Non, nous n'en sommes pas aux défilés macabres des années 30. Et d'ailleurs c'était en couleur, bien décoré franchouille branché et tout et tout. Parait que c'est le même traiteur que le Fillon du Trocadéro. J'suis sûr qu'il lui avait refilé des drapeaux récupérés, dans le tas. Pas de bras tendu, des chemises plutôt grand couturier chez les invités. Ne parlons pas de celles du service d'ordre, un peu foncées quand même pour certains. Oui, un métinge bien français, avec un public presque tout blanc, rapide à éponger le sang à la serpillère dans les rangées du fond. Réussi quoi, comme le clamait une journaliste de LCI, alors que le "polémiste en mue progressive" n'avait même pas fini son rot.

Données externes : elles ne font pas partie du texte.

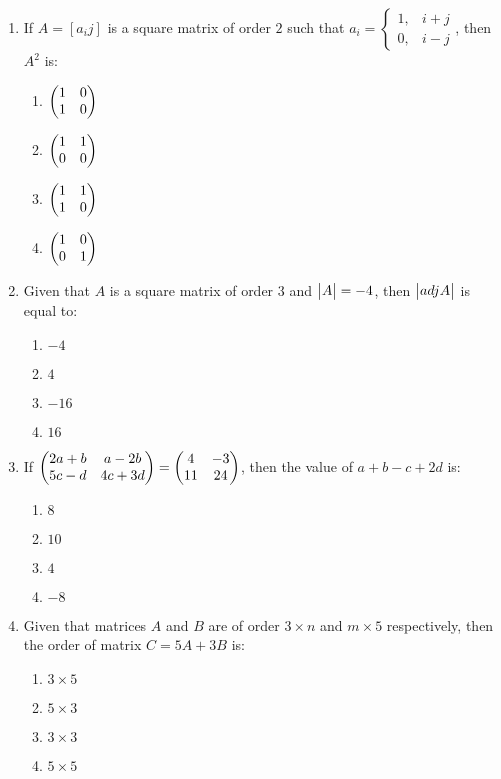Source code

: \documentclass{article}
\begin{document}
\begin{enumerate}
    \item If $A = [a_{i}{j}]$ is a square matrix of order $2$ such that $a_{i} = \begin{cases}1, & i + j \\0, & i-j
    \end{cases}$, then $A^2$ is:
    \begin{enumerate}
        \item $\begin{pmatrix}1 & 0 \\ 1 & 0\end{pmatrix}$
        \item $\begin{pmatrix}1 & 1 \\ 0 & 0\end{pmatrix}$
        \item $\begin{pmatrix}1 & 1 \\ 1 & 0\end{pmatrix}$
        \item $\begin{pmatrix}1 & 0 \\ 0 & 1\end{pmatrix}$
    \end{enumerate}

    \item Given that $A$ is a square matrix of order $3$ and $\begin{vmatrix}A\end{vmatrix} = -4$, then $\begin{vmatrix}adj A\end{vmatrix}$ is equal to:
    \begin{enumerate}
        \item $-4$
        \item $4$
        \item $-16$
        \item $16$
    \end{enumerate}
    
    \item If $\begin{pmatrix}2a+b & a-2b \\ 5c-d & 4c+3d\end{pmatrix} = \begin{pmatrix}4 & -3 \\ 11 & 24\end{pmatrix}$, then the value of $a + b - c + 2d$ is:
    \begin{enumerate}
        \item $8$
        \item $10$
        \item $4$ 
        \item $-8$
    \end{enumerate}

    \item Given that matrices $A$ and $B$ are of order $3 \times n$ and $m \times 5$ respectively, then the order of matrix $C = 5A + 3B$ is:
    \begin{enumerate}
        \item $ 3 \times 5$ 
        \item $ 5 \times 3$ 
        \item $ 3 \times 3$ 
        \item $ 5 \times 5$
    \end{enumerate}


\end{enumerate}
\end{document}
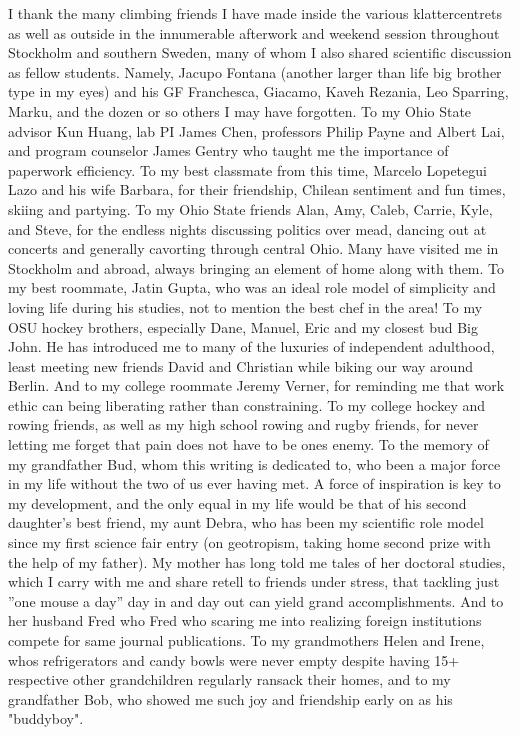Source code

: I thank the many climbing friends I have made inside the various klattercentrets as well as outside in the innumerable afterwork and weekend session throughout Stockholm and southern Sweden, many of whom I also shared scientific discussion as fellow students. Namely, Jacupo Fontana (another larger than life big brother type in my eyes) and his GF Franchesca, Giacamo, Kaveh Rezania, Leo Sparring, Marku, and the dozen or so others I may have forgotten.
To my Ohio State advisor Kun Huang, lab PI James Chen, professors Philip Payne and Albert Lai, and program counselor James Gentry who taught me the importance of paperwork efficiency. To my best classmate from this time, Marcelo Lopetegui Lazo and his wife Barbara, for their friendship, Chilean sentiment and fun times, skiing and partying. To my Ohio State friends Alan, Amy, Caleb, Carrie, Kyle, and Steve, for the endless nights discussing politics over mead, dancing out at concerts and generally cavorting through central Ohio. Many have visited me in Stockholm and abroad, always bringing an element of home along with them. To my best roommate, Jatin Gupta, who was an ideal role model of simplicity and loving life during his studies, not to mention the best chef in the area! To my OSU hockey brothers, especially Dane, Manuel, Eric and my closest bud Big John. He has introduced me to many of the luxuries of independent adulthood, least meeting new friends David and Christian while biking our way around Berlin. And to my college roommate Jeremy Verner, for reminding me that work ethic can being liberating rather than constraining. To my college hockey and rowing friends, as well as my high school rowing and rugby friends, for never letting me forget that pain does not have to be ones enemy.
To the memory of my grandfather Bud, whom this writing is dedicated to, who been a major force in my life without the two of us ever having met. A force of inspiration is key to my development, and the only equal in my life would be that of his second daughter's best friend, my aunt Debra, who has been my scientific role model since my first science fair entry (on geotropism, taking home second prize with the help of my father). My mother has long told me tales of her doctoral studies, which I carry with me and share retell to friends under stress, that tackling just ''one mouse a day'' day in and day out can yield grand accomplishments. And to her husband Fred who Fred who scaring me into realizing foreign institutions compete for same journal publications. To my grandmothers Helen and Irene, whos refrigerators and candy bowls were never empty despite having 15+ respective other grandchildren regularly ransack their homes, and to my grandfather Bob, who showed me such joy and friendship early on as his "buddyboy".

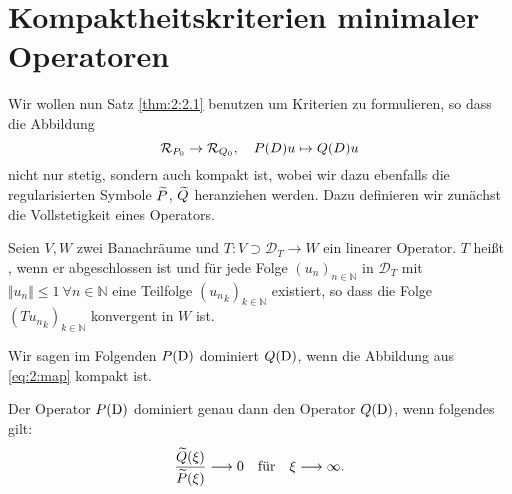 \section{Kompaktheitskriterien minimaler Operatoren}
Wir wollen nun Satz \ref{thm:2:2.1} benutzen um Kriterien zu formulieren, so dass die Abbildung
\begin{equation}\label{eq:2:map}
\mathcal R_{P_0}\to\mathcal R_{Q_0},\quad P(D)u\mapsto Q(D)u
\end{equation}
nicht nur stetig, sondern auch kompakt ist, wobei wir dazu ebenfalls die regularisierten Symbole $\widetilde{P}$, $\widetilde{Q}$ heranziehen werden. Dazu definieren wir zunächst die Vollstetigkeit eines Operators.
\begin{df}
Seien $V,W$ zwei Banachräume und $T: V \supset \mathcal{D}_T \rightarrow W$ ein linearer Operator. $T$ heißt , wenn er abgeschlossen ist und für jede Folge $(u_n)_{n \in \mathbb{N}}$ in $\mathcal{D}_T$ mit $\Vert u_n \Vert \leq 1 \ \forall n \in \mathbb{N}$ eine Teilfolge $({u_n}_k)_{k \in \mathbb{N}}$ existiert, so dass die Folge $({Tu_n}_k)_{k\in \mathbb{N}}$ konvergent in $W$ ist.
\end{df}
Wir sagen im Folgenden $P(\mathrm D)$ dominiert $Q(\mathrm D)$, wenn die Abbildung aus \eqref{eq:2:map} kompakt ist.
\begin{thm}\label{Abbildung kompakt}
Der Operator $P(\mathrm D)$ dominiert genau dann den Operator $Q(\mathrm D)$,
wenn folgendes gilt:
\begin{equation}\label{eq:2:tozero}
\frac{\widetilde{Q}(\xi)}{\widetilde{P}(\xi)}\longrightarrow0 \quad\text{für}\quad\xi\longrightarrow\infty.
\end{equation}
\end{thm}
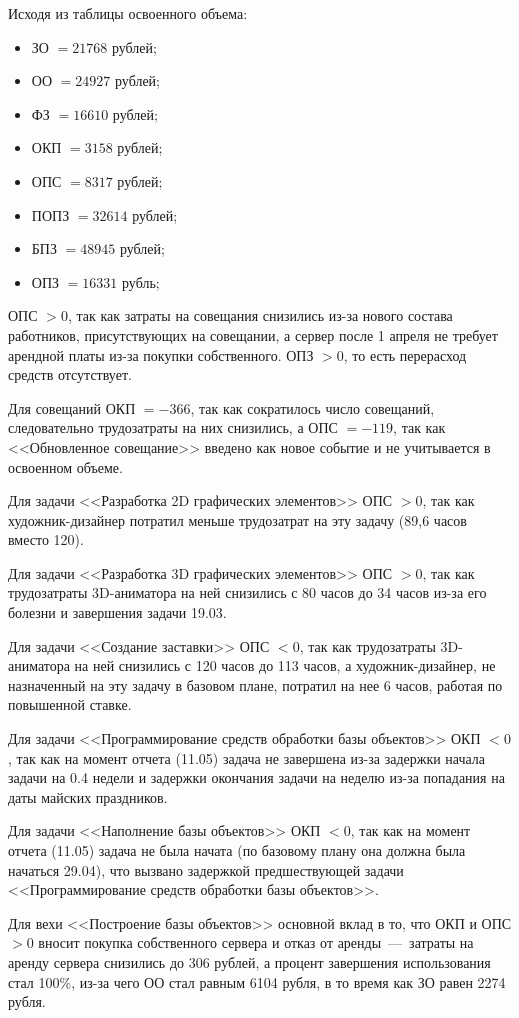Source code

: Исходя из таблицы освоенного объема:
\begin{itemize}[]
	\item ЗО $= 21768$ рублей;
	\item ОО $= 24927$ рублей;
	\item ФЗ $= 16610$ рублей;
	\item ОКП $= 3158$ рублей;
	\item ОПС $= 8317$ рублей;
	\item ПОПЗ $= 32614$ рублей;
	\item БПЗ $= 48945$ рублей;
	\item ОПЗ $= 16331$ рубль;
\end{itemize}

ОПС $> 0$, так как затраты на совещания снизились из-за нового состава работников, присутствующих на совещании, а сервер после 1 апреля не требует арендной платы из-за покупки собственного.
ОПЗ $> 0$, то есть перерасход средств отсутствует.

Для совещаний ОКП $= -366$, так как сократилось число совещаний, следовательно трудозатраты на них снизились, а ОПС $= -119$, так как <<Обновленное совещание>> введено как новое событие и не учитывается в освоенном объеме.

Для задачи <<Разработка 2D графических элементов>> ОПС $> 0$, так как художник-дизайнер потратил меньше трудозатрат на эту задачу (89,6 часов вместо 120).

Для задачи <<Разработка 3D графических элементов>> ОПС $> 0$, так как трудозатраты 3D-аниматора на ней снизились с 80 часов до 34 часов из-за его болезни и завершения задачи 19.03.

Для задачи <<Создание заставки>> ОПС $< 0$, так как трудозатраты 3D-аниматора на ней снизились с 120 часов до 113 часов, а художник-дизайнер, не назначенный на эту задачу в базовом плане, потратил на нее 6 часов, работая по повышенной ставке.

Для задачи <<Программирование средств обработки базы объектов>> ОКП $< 0$, так как на момент отчета (11.05) задача не завершена из-за задержки начала задачи на 0.4 недели и задержки окончания задачи на неделю из-за попадания на даты майских праздников.

Для задачи <<Наполнение базы объектов>> ОКП $< 0$, так как на момент отчета (11.05) задача не была начата (по базовому плану она должна была начаться 29.04), что вызвано задержкой предшествующей задачи <<Программирование средств обработки базы объектов>>.

Для вехи <<Построение базы объектов>> основной вклад в то, что ОКП и ОПС $> 0$ вносит покупка собственного сервера и отказ от аренды~---~затраты на аренду сервера снизились до 306 рублей, а процент завершения использования стал 100\%, из-за чего ОО стал равным 6104 рубля, в то время как ЗО равен 2274 рубля.

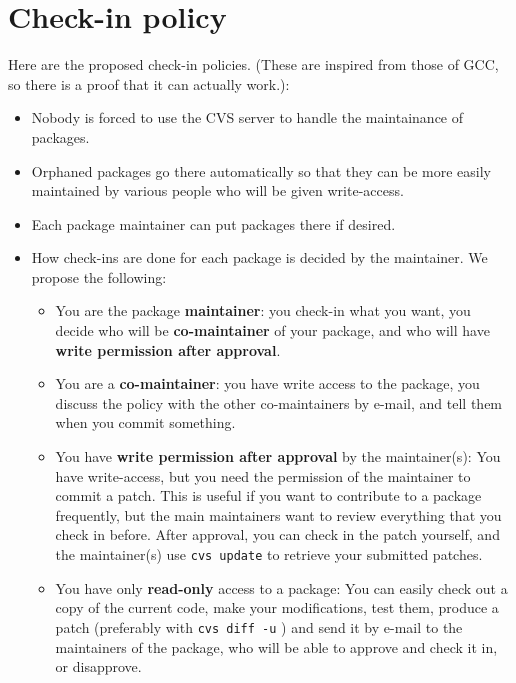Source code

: \section{Check-in policy}
\label{sec:cvs_check_in}

Here are the proposed check-in policies. (These are inspired from those of GCC, 
so there is a proof that it can actually work.):

\begin{itemize}
\item Nobody is forced to use the CVS server to handle the maintainance of 
      packages.
\item Orphaned packages go there automatically so that they can be more easily
      maintained by various people who will be given write-access.
\item Each package maintainer can put packages there if desired.
\item How check-ins are done for each package is decided by the maintainer.
      We propose the following:
     \begin{itemize}
     \item You are the package {\bf maintainer}: you check-in what you want,
          you decide who will be {\bf co-maintainer} of your package, and
	  who will have {\bf write permission after approval}.
     \item You are a {\bf co-maintainer}: you have write access to the
          package, you discuss the policy with the other co-maintainers
          by e-mail, and tell them when you commit something.
     \item You have {\bf write permission after approval} by the maintainer(s):
           You have write-access, but you need the permission
	   of the maintainer to commit a patch.
          This is useful if you want to contribute to a package frequently,
          but the main maintainers want to review everything that you
          check in before.  After approval, you can check in the patch
          yourself, and the maintainer(s) use \texttt{cvs update} to retrieve
	  your submitted patches.
     \item You have only {\bf read-only} access to a package: 
           You can easily check out a copy of the current code,
	   make your modifications, test them, produce a patch (preferably
	   with \texttt{cvs diff -u} ) and send it by e-mail to the
	   maintainers of the package, who will be able to approve and check
	   it in, or disapprove.
     \end{itemize}
\end{itemize}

Là, forcément, je me suis dit "sac à vomi et fissa". Parce que du coup, c'est côté commentateurs/tatrices que venait l'odeur. Et là, j'ai bien failli gerber dans les cahouettes. Car, la journée s'étirant, et LCI étant postée devant la bête depuis des heures, on arrivait à l'heure de l'apéro.
La fine fleur journalistique, qui venait de se faire traiter de tous les noms durant le métinge, et dont certain.e.s de leurs confrères et consoeurs avaient été molestés et injuriés sur place, entonnait une ode au mué.
Là, ça m'a gâché l'apéro, et j'ai préféré prendre des nouvelles sur les réseaux, des antifas et antiracistes tabassés et interpellés. Je savais que cela ne sortirait pas de la bouche de ces masos en pamoison. J'ai donc évité le pire, celui du debreefing élogieux, langues pendantes. Bolloré leur fout une sacrée trouille, avec ses rachats de média quand même !
Le reste, vous le connaissez.
Maintenant, avec tout ça, j'ai du rater la publication du dernier sondage.
La rance rance a le nez rivé sur son nombril électoral. Je ne pense pas vraiment que ce nombrilisme ait encore atteint tout le monde. Car, fort heureusement, la majorité n'a pas utilisé la prime de rentrée scolaire pour s'acheter un écran plat. Calimero me dit que si. Faut savoir !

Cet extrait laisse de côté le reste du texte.